TL;DR:
- Colorado commercial properties face unique high wildfire and technology-related fire risks.
- Regular maintenance, inspections, and compliance with IFC and NFPA are essential for safety.
- Proactive planning and verification of fire protection systems help prevent costly losses.
Colorado commercial properties face a fire risk profile unlike most other states. Between the wildland-urban interface zones, aging industrial infrastructure, and the rapid adoption of lithium-ion battery storage, property managers here carry a heavier compliance burden than the national average suggests. Structure fires cause 66.7% of deaths and 84.4% of injuries in Colorado structures, which means the stakes are high every time a heating unit malfunctions or an electrical panel is overloaded. Understanding the specific types of fire risks in your building is not just a compliance checkbox. It is the foundation of every smart safety decision you make.
Table of Contents
- Common sources of building fire risks
- Heating, electrical, and machinery risks
- Intentional fires and special risk factors
- Colorado compliance and prevention strategies
- Our take: What most guides miss about Colorado building fire risks
- Take action on fire risk: Smart solutions for Colorado businesses
- Frequently asked questions
Key Takeaways
| Point | Details |
|---|---|
| Major risk sources | Heating, electrical, arson, and wildfires are the main fire risks for Colorado commercial properties. |
| Edge risk factors | Emerging threats include lithium-ion batteries, dust explosions, and wildland-urban interface exposure. |
| Compliance importance | Following IFC/NFPA codes and routine maintenance drives fire risk reduction for commercial sites in Colorado. |
| Prevention strategy | Investing in alarms, sprinklers, professional inspections, and risk assessments is vital for safety and compliance. |
| Local support | Colorado property managers benefit from expert guidance and local fire safety services tailored to unique risks. |
Common sources of building fire risks
Commercial fires do not start randomly. They follow patterns, and those patterns are well-documented enough that property managers can use them to prioritize inspections, upgrades, and training. The major categories of fire risk in commercial buildings include heating equipment, electrical faults, cooking hazards, arson, and a growing list of edge-case risks tied to new technology and Colorado’s geography.

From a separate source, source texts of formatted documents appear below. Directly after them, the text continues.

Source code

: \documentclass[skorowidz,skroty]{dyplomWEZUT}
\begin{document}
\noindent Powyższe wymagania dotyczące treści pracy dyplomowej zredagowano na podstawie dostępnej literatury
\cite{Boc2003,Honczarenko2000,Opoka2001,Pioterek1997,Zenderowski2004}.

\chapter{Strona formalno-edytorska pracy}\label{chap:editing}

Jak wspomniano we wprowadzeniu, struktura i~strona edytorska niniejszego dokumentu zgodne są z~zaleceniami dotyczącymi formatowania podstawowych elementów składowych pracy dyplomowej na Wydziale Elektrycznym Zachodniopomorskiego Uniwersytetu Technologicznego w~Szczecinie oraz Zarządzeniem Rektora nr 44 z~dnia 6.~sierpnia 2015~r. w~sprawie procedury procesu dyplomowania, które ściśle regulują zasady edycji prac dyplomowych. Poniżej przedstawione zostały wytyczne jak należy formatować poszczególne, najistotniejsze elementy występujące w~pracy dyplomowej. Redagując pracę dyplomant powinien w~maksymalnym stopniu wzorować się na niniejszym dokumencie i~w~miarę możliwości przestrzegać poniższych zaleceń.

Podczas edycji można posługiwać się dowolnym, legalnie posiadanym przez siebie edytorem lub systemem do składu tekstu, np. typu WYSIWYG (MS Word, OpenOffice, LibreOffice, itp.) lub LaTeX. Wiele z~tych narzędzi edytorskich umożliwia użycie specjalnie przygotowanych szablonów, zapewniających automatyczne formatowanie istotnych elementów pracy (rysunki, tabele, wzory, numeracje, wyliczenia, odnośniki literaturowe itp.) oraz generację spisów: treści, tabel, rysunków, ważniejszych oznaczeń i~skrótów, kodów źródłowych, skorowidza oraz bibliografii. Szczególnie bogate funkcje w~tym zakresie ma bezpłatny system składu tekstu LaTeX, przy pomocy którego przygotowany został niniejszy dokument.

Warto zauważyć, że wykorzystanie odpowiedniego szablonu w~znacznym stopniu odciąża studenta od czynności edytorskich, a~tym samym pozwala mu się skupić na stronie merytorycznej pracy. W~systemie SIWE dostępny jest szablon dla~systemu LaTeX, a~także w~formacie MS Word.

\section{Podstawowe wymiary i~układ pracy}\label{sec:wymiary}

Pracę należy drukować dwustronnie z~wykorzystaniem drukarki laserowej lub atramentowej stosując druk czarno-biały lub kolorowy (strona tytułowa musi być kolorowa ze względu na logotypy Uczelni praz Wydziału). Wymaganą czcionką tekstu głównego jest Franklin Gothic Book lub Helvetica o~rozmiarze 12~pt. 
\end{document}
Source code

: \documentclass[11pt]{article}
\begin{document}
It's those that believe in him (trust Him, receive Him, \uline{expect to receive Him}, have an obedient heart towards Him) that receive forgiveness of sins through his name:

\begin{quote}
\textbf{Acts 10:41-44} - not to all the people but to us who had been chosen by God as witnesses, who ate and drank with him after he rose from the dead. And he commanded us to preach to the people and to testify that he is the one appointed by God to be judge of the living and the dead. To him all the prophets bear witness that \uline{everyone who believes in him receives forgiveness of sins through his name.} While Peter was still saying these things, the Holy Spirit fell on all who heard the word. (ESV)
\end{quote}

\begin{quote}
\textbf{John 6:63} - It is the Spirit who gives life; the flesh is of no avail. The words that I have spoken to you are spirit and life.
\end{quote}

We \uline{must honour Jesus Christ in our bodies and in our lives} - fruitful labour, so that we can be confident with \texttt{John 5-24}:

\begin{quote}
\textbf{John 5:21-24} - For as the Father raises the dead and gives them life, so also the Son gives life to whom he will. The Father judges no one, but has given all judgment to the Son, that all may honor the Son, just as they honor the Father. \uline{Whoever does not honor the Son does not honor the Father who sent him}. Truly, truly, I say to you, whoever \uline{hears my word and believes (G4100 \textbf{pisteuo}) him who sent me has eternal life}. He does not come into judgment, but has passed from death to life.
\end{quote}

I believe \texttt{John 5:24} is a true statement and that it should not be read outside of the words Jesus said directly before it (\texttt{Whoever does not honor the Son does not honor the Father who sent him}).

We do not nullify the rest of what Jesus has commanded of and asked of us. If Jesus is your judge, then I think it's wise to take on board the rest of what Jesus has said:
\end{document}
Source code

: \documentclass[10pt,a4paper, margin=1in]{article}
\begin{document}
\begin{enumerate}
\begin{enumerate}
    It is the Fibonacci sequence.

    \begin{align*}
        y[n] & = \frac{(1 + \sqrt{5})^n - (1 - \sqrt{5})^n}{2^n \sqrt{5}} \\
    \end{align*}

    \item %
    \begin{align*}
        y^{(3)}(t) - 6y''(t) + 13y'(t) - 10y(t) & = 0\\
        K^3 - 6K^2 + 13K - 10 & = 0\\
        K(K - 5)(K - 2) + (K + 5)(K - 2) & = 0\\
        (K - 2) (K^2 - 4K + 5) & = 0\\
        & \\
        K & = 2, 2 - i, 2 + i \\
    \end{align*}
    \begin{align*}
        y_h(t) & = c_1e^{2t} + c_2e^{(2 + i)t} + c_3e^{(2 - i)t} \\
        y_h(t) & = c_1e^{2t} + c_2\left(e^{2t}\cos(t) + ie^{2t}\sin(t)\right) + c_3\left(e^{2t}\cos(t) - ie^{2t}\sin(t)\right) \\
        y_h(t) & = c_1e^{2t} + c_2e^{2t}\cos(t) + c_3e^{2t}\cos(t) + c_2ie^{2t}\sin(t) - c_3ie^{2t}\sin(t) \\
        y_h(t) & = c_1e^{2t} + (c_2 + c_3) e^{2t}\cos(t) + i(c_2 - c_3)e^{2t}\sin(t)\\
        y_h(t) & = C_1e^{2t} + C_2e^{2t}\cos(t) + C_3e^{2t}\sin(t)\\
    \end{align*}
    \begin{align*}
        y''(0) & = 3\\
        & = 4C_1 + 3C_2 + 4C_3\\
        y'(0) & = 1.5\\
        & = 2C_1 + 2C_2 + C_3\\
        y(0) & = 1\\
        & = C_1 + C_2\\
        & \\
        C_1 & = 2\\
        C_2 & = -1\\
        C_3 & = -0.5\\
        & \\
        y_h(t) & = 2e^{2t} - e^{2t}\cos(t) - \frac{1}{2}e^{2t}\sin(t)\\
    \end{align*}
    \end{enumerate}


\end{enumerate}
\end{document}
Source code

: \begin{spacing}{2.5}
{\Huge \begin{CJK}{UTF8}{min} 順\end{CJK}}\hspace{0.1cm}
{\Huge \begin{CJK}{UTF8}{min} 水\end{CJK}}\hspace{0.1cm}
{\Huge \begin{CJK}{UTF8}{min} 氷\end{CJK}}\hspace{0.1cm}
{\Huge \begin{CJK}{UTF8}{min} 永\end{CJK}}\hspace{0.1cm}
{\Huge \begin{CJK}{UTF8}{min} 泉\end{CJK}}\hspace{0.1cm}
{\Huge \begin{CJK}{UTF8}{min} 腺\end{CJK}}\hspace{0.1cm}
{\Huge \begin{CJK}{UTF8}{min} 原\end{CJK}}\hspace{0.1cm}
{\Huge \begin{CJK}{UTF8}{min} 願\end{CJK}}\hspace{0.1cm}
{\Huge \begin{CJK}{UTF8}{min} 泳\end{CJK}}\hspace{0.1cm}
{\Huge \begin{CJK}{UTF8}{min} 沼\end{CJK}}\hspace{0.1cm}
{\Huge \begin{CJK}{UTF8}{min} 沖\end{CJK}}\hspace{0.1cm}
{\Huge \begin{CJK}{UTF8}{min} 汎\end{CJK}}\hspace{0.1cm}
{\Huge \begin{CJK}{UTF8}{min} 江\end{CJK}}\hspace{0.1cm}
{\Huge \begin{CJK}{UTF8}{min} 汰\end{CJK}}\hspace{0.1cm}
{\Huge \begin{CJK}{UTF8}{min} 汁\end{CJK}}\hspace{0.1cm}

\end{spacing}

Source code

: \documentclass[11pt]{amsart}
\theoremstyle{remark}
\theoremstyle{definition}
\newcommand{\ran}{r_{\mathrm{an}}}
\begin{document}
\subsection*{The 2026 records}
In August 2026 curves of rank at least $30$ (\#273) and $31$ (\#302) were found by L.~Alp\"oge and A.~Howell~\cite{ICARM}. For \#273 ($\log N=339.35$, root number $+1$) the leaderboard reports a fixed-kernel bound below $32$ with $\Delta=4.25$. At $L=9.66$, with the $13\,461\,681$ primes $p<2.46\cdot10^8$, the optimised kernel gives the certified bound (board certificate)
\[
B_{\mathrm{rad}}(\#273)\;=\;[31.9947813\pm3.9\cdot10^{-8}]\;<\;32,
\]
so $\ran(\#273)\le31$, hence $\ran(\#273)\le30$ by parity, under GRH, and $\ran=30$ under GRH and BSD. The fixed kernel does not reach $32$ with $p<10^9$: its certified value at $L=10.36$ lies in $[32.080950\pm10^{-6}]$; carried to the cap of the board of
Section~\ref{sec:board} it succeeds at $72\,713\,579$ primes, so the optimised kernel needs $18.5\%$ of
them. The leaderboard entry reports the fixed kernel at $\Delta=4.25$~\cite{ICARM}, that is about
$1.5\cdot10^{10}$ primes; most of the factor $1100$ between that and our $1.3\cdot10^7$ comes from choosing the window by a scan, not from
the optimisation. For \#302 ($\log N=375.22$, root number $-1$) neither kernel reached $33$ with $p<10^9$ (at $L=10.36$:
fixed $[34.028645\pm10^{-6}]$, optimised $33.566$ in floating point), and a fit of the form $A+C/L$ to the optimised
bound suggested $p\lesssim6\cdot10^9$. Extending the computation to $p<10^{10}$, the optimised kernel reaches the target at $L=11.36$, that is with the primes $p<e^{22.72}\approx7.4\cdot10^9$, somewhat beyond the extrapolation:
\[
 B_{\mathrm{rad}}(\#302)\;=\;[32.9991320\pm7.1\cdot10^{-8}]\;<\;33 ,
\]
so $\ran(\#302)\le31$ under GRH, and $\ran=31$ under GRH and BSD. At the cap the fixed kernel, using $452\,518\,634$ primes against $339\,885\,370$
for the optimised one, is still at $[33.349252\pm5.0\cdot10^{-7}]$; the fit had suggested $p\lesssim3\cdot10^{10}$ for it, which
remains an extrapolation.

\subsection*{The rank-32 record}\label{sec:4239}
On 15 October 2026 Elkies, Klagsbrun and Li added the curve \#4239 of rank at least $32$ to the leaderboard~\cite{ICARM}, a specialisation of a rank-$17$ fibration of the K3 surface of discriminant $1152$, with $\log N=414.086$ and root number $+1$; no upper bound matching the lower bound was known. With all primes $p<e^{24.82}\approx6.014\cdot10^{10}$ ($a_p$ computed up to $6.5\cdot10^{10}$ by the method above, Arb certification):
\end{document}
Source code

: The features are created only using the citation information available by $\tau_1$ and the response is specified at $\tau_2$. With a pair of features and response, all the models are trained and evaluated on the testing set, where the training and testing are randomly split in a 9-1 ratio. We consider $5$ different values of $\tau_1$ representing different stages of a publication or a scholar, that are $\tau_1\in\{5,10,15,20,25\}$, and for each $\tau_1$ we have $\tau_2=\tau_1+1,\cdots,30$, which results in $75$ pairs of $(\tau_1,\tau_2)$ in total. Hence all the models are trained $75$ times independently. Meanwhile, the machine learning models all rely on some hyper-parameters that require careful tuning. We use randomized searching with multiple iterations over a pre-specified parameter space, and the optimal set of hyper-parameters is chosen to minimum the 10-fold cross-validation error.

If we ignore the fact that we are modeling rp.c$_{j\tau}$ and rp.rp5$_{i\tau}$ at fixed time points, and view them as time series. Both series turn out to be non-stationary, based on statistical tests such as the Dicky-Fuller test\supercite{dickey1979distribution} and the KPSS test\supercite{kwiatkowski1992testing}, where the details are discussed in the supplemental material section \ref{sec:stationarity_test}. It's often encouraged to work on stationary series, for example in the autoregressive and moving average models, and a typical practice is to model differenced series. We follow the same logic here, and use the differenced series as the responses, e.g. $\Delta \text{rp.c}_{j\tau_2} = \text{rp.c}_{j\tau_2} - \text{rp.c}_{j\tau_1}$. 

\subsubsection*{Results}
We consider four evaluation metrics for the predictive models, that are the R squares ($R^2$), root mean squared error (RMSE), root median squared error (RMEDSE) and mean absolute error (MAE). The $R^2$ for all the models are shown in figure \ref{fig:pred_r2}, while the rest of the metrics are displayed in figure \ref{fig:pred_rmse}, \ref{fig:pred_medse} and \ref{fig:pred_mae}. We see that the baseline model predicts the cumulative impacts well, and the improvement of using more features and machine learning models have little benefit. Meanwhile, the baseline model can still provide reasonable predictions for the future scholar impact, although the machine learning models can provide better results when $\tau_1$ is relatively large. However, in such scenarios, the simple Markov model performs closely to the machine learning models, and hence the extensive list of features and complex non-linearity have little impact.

Heating equipment causes 11 to 14% of commercial fires, with higher rates in industrial settings where boilers, furnaces, and process heaters run continuously. Electrical faults are the second major driver, often invisible until a fault becomes a flame. Cooking equipment is a dominant risk in restaurants and mixed-use buildings. And intentional fires account for up to 20% in some property categories, making arson a genuine operational concern rather than a fringe event.
Here is a breakdown of common fire risk sources and their typical commercial impact:
| Risk source | Typical share of commercial fires | Primary building types affected |
|---|---|---|
| Heating equipment | 11 to 14% | Industrial, office, warehouse |
| Electrical faults | 15 to 20% | All types |
| Cooking equipment | 25 to 30% | Restaurants, mixed-use |
| Arson/intentional | Up to 20% | Educational, retail, vacant |
| Machinery and dust | 5 to 10% | Industrial, manufacturing |
| Wildfire embers | Emerging | WUI-adjacent commercial |
Beyond the standard categories, Colorado businesses also need to account for combustible dust in manufacturing environments, friction heat from industrial machinery, and the fire exposure risk from wildfire embers carried by wind into urban commercial zones. These are not theoretical risks. They are documented loss events.
- Combustible dust explosions can ignite in grain, wood, and chemical processing facilities
- Lithium-ion battery fires in storage or fleet charging areas are difficult to suppress with standard extinguishers
- Wildfire embers can travel miles and ignite rooftop HVAC units or open loading docks
Pro Tip: Review the common fire hazards at Denver properties specific to your building type before your next inspection cycle. The hazard profile for a warehouse differs significantly from an office building or a restaurant.
For a broader view of how these risks translate into a protection strategy, the Denver fire protection guide is a solid starting point for managers building or updating their safety plans.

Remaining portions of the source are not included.